Saturday, April 11, 2009
Fruits of the Journey
The season of Lent . . . traditionally, I give up something. This year it was to be email and facebook. I'll be laughing about my poor attempt at giving up email for years to come! However, our church's theme this year was "grace and gratitude." I've done much better about recognizing the moments of grace in my life and communicating my gratitude for those moments when they occur. Ash Wednesday, I donned my "Thank You" necklace from 28 years ago and have kept it on throughout Lent. It's my way of having a gentle reminder of the effect my actions have on others, of the effect others' lives have on me, and of the gracious love and redemption given freely to me by our savior, Jesus Christ.
I have taken the opportunity over these last few weeks to deeply examine my personal spiritual beliefs.
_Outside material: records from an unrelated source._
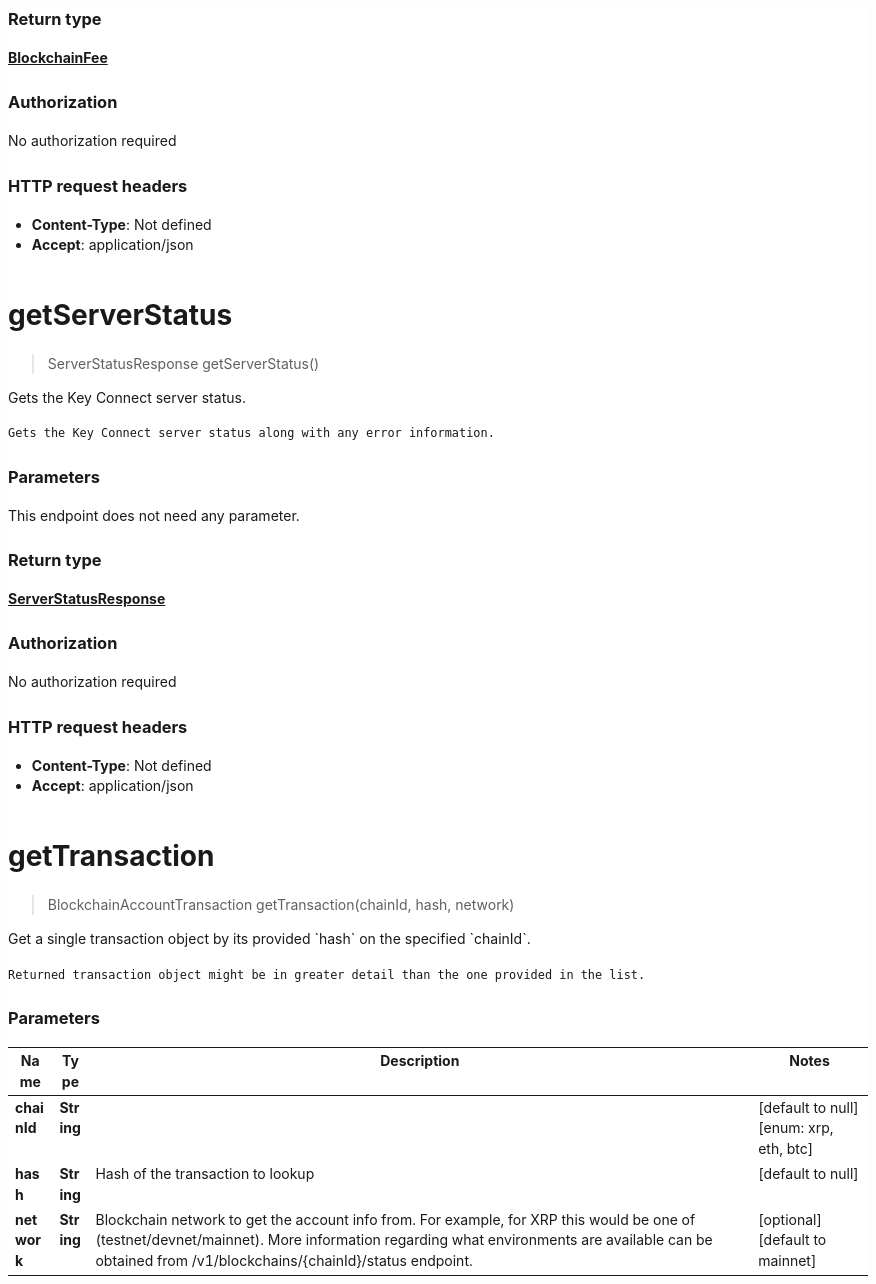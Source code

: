 ### Return type

[**BlockchainFee**](../Models/BlockchainFee.md)

### Authorization

No authorization required

### HTTP request headers

- **Content-Type**: Not defined
- **Accept**: application/json

<a name="getServerStatus"></a>
# **getServerStatus**
> ServerStatusResponse getServerStatus()

Gets the Key Connect server status.

    Gets the Key Connect server status along with any error information.

### Parameters
This endpoint does not need any parameter.

### Return type

[**ServerStatusResponse**](../Models/ServerStatusResponse.md)

### Authorization

No authorization required

### HTTP request headers

- **Content-Type**: Not defined
- **Accept**: application/json

<a name="getTransaction"></a>
# **getTransaction**
> BlockchainAccountTransaction getTransaction(chainId, hash, network)

Get a single transaction object by its provided &#x60;hash&#x60; on the specified &#x60;chainId&#x60;.

    Returned transaction object might be in greater detail than the one provided in the list.

### Parameters

Name | Type | Description  | Notes
------------- | ------------- | ------------- | -------------
 **chainId** | **String**|  | [default to null] [enum: xrp, eth, btc]
 **hash** | **String**| Hash of the transaction to lookup | [default to null]
 **network** | **String**|  Blockchain network to get the account info from. For example, for XRP this would be one of (testnet/devnet/mainnet). More information regarding what environments are available can be obtained from /v1/blockchains/{chainId}/status endpoint.  | [optional] [default to mainnet]
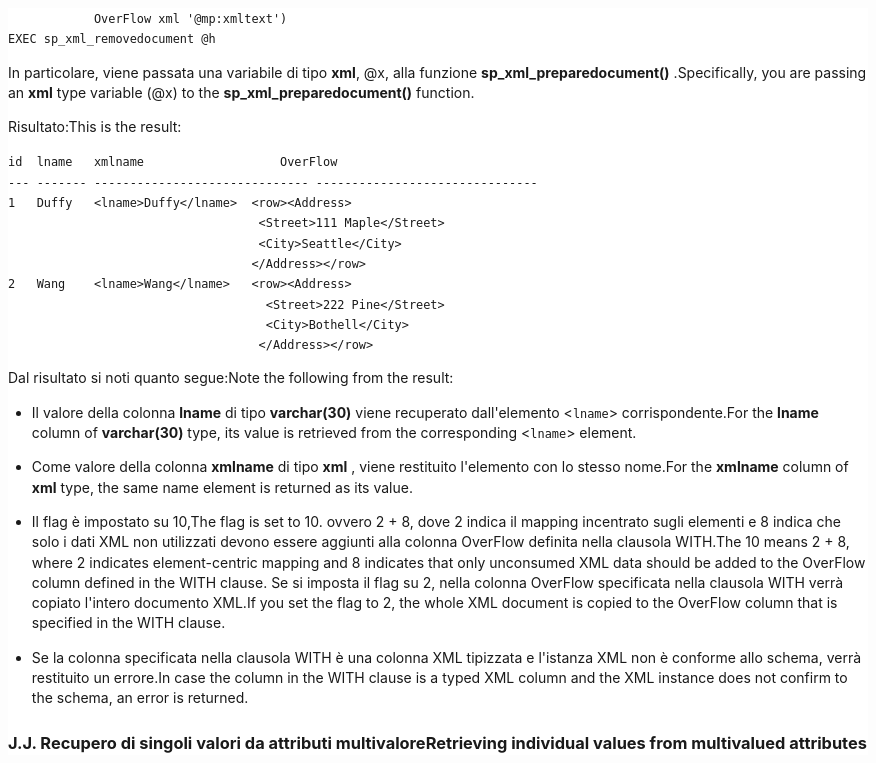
 ```  
            OverFlow xml '@mp:xmltext')  
EXEC sp_xml_removedocument @h  
```  
  
 <span data-ttu-id="40478-249">In particolare, viene passata una variabile di tipo **xml**, \@x, alla funzione **sp_xml_preparedocument()** .</span><span class="sxs-lookup"><span data-stu-id="40478-249">Specifically, you are passing an **xml** type variable (\@x) to the **sp_xml_preparedocument()** function.</span></span>  
  
 <span data-ttu-id="40478-250">Risultato:</span><span class="sxs-lookup"><span data-stu-id="40478-250">This is the result:</span></span>  
  
```  
id  lname   xmlname                   OverFlow  
--- ------- ------------------------------ -------------------------------  
1   Duffy   <lname>Duffy</lname>  <row><Address>  
                                   <Street>111 Maple</Street>  
                                   <City>Seattle</City>  
                                  </Address></row>  
2   Wang    <lname>Wang</lname>   <row><Address>  
                                    <Street>222 Pine</Street>  
                                    <City>Bothell</City>  
                                   </Address></row>  
```  
  
 <span data-ttu-id="40478-251">Dal risultato si noti quanto segue:</span><span class="sxs-lookup"><span data-stu-id="40478-251">Note the following from the result:</span></span>  
  
-   <span data-ttu-id="40478-252">Il valore della colonna **lname** di tipo **varchar(30)** viene recuperato dall'elemento <`lname`> corrispondente.</span><span class="sxs-lookup"><span data-stu-id="40478-252">For the **lname** column of **varchar(30)** type, its value is retrieved from the corresponding <`lname`> element.</span></span>  
  
-   <span data-ttu-id="40478-253">Come valore della colonna **xmlname** di tipo **xml** , viene restituito l'elemento con lo stesso nome.</span><span class="sxs-lookup"><span data-stu-id="40478-253">For the **xmlname** column of **xml** type, the same name element is returned as its value.</span></span>  
  
-   <span data-ttu-id="40478-254">Il flag è impostato su 10,</span><span class="sxs-lookup"><span data-stu-id="40478-254">The flag is set to 10.</span></span> <span data-ttu-id="40478-255">ovvero 2 + 8, dove 2 indica il mapping incentrato sugli elementi e 8 indica che solo i dati XML non utilizzati devono essere aggiunti alla colonna OverFlow definita nella clausola WITH.</span><span class="sxs-lookup"><span data-stu-id="40478-255">The 10 means 2 + 8, where 2 indicates element-centric mapping and 8 indicates that only unconsumed XML data should be added to the OverFlow column defined in the WITH clause.</span></span> <span data-ttu-id="40478-256">Se si imposta il flag su 2, nella colonna OverFlow specificata nella clausola WITH verrà copiato l'intero documento XML.</span><span class="sxs-lookup"><span data-stu-id="40478-256">If you set the flag to 2, the whole XML document is copied to the OverFlow column that is specified in the WITH clause.</span></span>  
  
-   <span data-ttu-id="40478-257">Se la colonna specificata nella clausola WITH è una colonna XML tipizzata e l'istanza XML non è conforme allo schema, verrà restituito un errore.</span><span class="sxs-lookup"><span data-stu-id="40478-257">In case the column in the WITH clause is a typed XML column and the XML instance does not confirm to the schema, an error is returned.</span></span>  
  
### <a name="j-retrieving-individual-values-from-multivalued-attributes"></a><span data-ttu-id="40478-258">J.</span><span class="sxs-lookup"><span data-stu-id="40478-258">J.</span></span> <span data-ttu-id="40478-259">Recupero di singoli valori da attributi multivalore</span><span class="sxs-lookup"><span data-stu-id="40478-259">Retrieving individual values from multivalued attributes</span></span>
It amazes me that my life has been, and continues to be, so greatly influenced by the life of a man who lived and died 2000 years ago. What I have found is that the beliefs I hold as to who that man was have extremely deep roots, penetrating all the way back to my childhood. I have found a new strength inside me so that when my intellect looks at my beliefs and scoffs, I can hold myself upright and can claim that it doesn't matter if the history books don't relate the same story as I learned growing up about Jesus. Jesus was human and holy -- real, divine, whole -- beloved of God. My faith is rooted in the knowledge that I have that divinity within me. When I acknowledged a relationship with Jesus Christ and the love that he brought into the world, the Holy Spirit wrapped me, invaded me, claimed me -- became an integral part of me. As I grow in my own spiritual knowledge, God seeks me out -- tenderly sometimes, but also a bit impatiently at times, pulling me toward a new place, a new way. My reluctance at times so silly and inane. What have I to give up? What holds me so that I want to linger here, static, unwilling to grow and expand? I am holding myself so tightly, afraid of letting go, letting God take hold of me and experience that all-consuming love. I want that wild and unencumbered release of my soul I know God can give me, but it is frightening for me to consider allowing it!
I feel like the fruits of this Lenten season will last for quite a while . . . encouraging me on to further digging and exploration. Who says it has to end on Easter morning?